__INSTRUCTIONS FOR THE TASK__:
Would you copy each line of the data below that has "called"?

[Plain-text document sources]
::::::::::
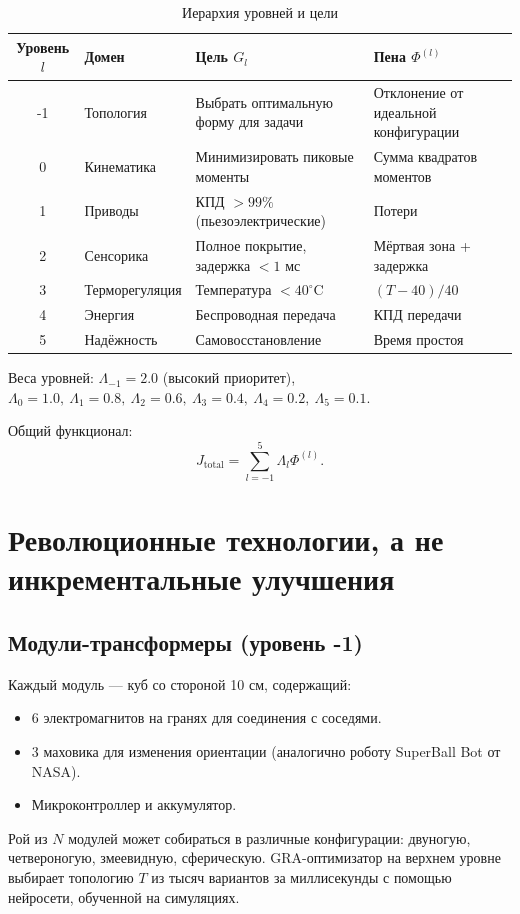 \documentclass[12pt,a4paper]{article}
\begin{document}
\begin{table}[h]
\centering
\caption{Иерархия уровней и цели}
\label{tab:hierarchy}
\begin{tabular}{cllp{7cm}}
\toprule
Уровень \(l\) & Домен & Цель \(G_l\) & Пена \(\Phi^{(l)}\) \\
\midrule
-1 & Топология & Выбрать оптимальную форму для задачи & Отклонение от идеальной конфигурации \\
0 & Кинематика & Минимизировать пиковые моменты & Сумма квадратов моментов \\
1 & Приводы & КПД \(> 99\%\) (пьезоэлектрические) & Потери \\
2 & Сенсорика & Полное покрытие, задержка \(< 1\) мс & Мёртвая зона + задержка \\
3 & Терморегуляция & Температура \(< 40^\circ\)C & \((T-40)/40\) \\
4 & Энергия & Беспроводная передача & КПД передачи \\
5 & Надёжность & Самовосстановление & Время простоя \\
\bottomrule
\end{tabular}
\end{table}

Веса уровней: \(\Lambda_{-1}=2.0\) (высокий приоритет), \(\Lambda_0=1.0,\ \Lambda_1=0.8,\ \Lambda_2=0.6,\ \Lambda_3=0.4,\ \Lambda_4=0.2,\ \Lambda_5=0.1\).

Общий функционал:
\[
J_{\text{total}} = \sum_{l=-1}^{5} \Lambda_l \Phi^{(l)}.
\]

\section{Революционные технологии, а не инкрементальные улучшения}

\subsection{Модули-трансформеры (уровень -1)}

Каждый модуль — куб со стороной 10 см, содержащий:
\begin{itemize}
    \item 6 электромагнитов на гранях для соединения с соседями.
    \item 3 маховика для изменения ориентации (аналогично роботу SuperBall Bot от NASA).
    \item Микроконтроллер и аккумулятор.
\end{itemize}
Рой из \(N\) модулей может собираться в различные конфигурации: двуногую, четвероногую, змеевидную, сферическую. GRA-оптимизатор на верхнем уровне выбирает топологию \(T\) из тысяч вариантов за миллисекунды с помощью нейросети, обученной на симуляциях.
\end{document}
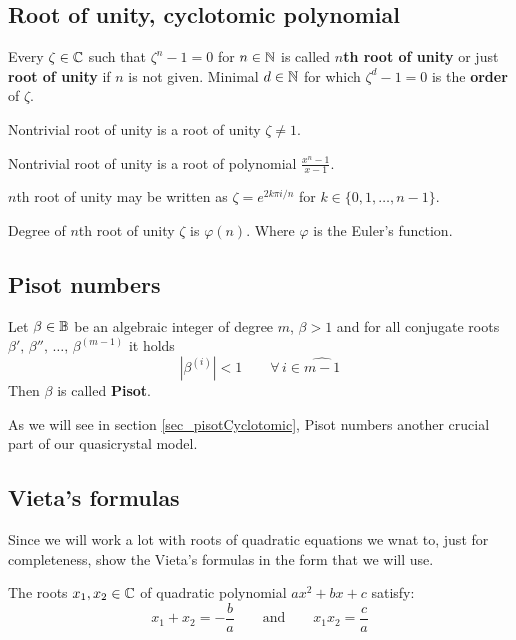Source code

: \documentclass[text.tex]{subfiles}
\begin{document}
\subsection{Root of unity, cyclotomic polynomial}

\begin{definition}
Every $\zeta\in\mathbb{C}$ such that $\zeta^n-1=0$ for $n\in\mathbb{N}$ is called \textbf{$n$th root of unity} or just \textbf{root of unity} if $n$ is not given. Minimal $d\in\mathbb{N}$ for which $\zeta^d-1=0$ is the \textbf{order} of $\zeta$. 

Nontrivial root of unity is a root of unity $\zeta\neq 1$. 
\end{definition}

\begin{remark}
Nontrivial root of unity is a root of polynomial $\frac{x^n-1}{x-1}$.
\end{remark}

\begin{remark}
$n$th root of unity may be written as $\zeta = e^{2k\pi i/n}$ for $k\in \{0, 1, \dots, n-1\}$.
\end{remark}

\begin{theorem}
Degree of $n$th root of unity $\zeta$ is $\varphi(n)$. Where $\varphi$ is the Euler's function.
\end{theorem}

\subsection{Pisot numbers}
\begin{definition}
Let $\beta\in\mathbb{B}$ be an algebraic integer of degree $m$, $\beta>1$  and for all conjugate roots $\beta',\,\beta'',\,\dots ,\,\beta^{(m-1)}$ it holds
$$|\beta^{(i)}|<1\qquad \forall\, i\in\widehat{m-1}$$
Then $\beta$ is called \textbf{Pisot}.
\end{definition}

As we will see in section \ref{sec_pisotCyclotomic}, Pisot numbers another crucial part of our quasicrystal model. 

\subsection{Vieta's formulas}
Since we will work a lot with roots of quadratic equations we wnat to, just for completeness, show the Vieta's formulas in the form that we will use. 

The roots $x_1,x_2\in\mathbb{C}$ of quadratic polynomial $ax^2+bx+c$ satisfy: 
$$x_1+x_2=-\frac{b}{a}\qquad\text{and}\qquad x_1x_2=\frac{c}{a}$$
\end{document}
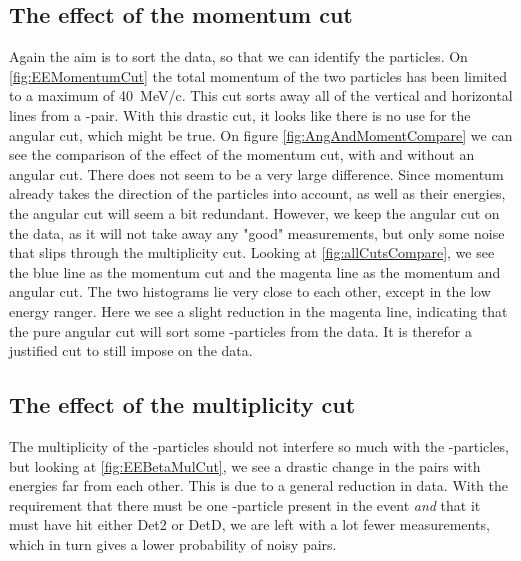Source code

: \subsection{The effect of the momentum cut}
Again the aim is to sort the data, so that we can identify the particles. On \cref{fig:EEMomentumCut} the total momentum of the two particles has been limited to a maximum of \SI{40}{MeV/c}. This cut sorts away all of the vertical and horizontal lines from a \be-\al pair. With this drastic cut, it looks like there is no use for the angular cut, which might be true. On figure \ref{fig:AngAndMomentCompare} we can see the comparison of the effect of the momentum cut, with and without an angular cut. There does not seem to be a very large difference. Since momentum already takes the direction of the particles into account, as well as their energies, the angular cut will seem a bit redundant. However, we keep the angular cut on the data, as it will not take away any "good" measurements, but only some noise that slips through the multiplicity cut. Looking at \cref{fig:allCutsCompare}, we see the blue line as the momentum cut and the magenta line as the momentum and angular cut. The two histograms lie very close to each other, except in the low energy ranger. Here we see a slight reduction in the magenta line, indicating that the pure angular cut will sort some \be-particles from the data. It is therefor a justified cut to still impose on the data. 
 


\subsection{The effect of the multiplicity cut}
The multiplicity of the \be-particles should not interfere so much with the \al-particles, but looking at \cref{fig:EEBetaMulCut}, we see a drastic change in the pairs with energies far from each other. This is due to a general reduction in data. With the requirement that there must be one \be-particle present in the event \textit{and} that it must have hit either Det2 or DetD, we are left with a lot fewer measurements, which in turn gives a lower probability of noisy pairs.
::::::::::
__SOLUTION FOR THIS TASK__:
Every $\zeta\in\mathbb{C}$ such that $\zeta^n-1=0$ for $n\in\mathbb{N}$ is called \textbf{$n$th root of unity} or just \textbf{root of unity} if $n$ is not given. Minimal $d\in\mathbb{N}$ for which $\zeta^d-1=0$ is the \textbf{order} of $\zeta$. 
Then $\beta$ is called \textbf{Pisot}.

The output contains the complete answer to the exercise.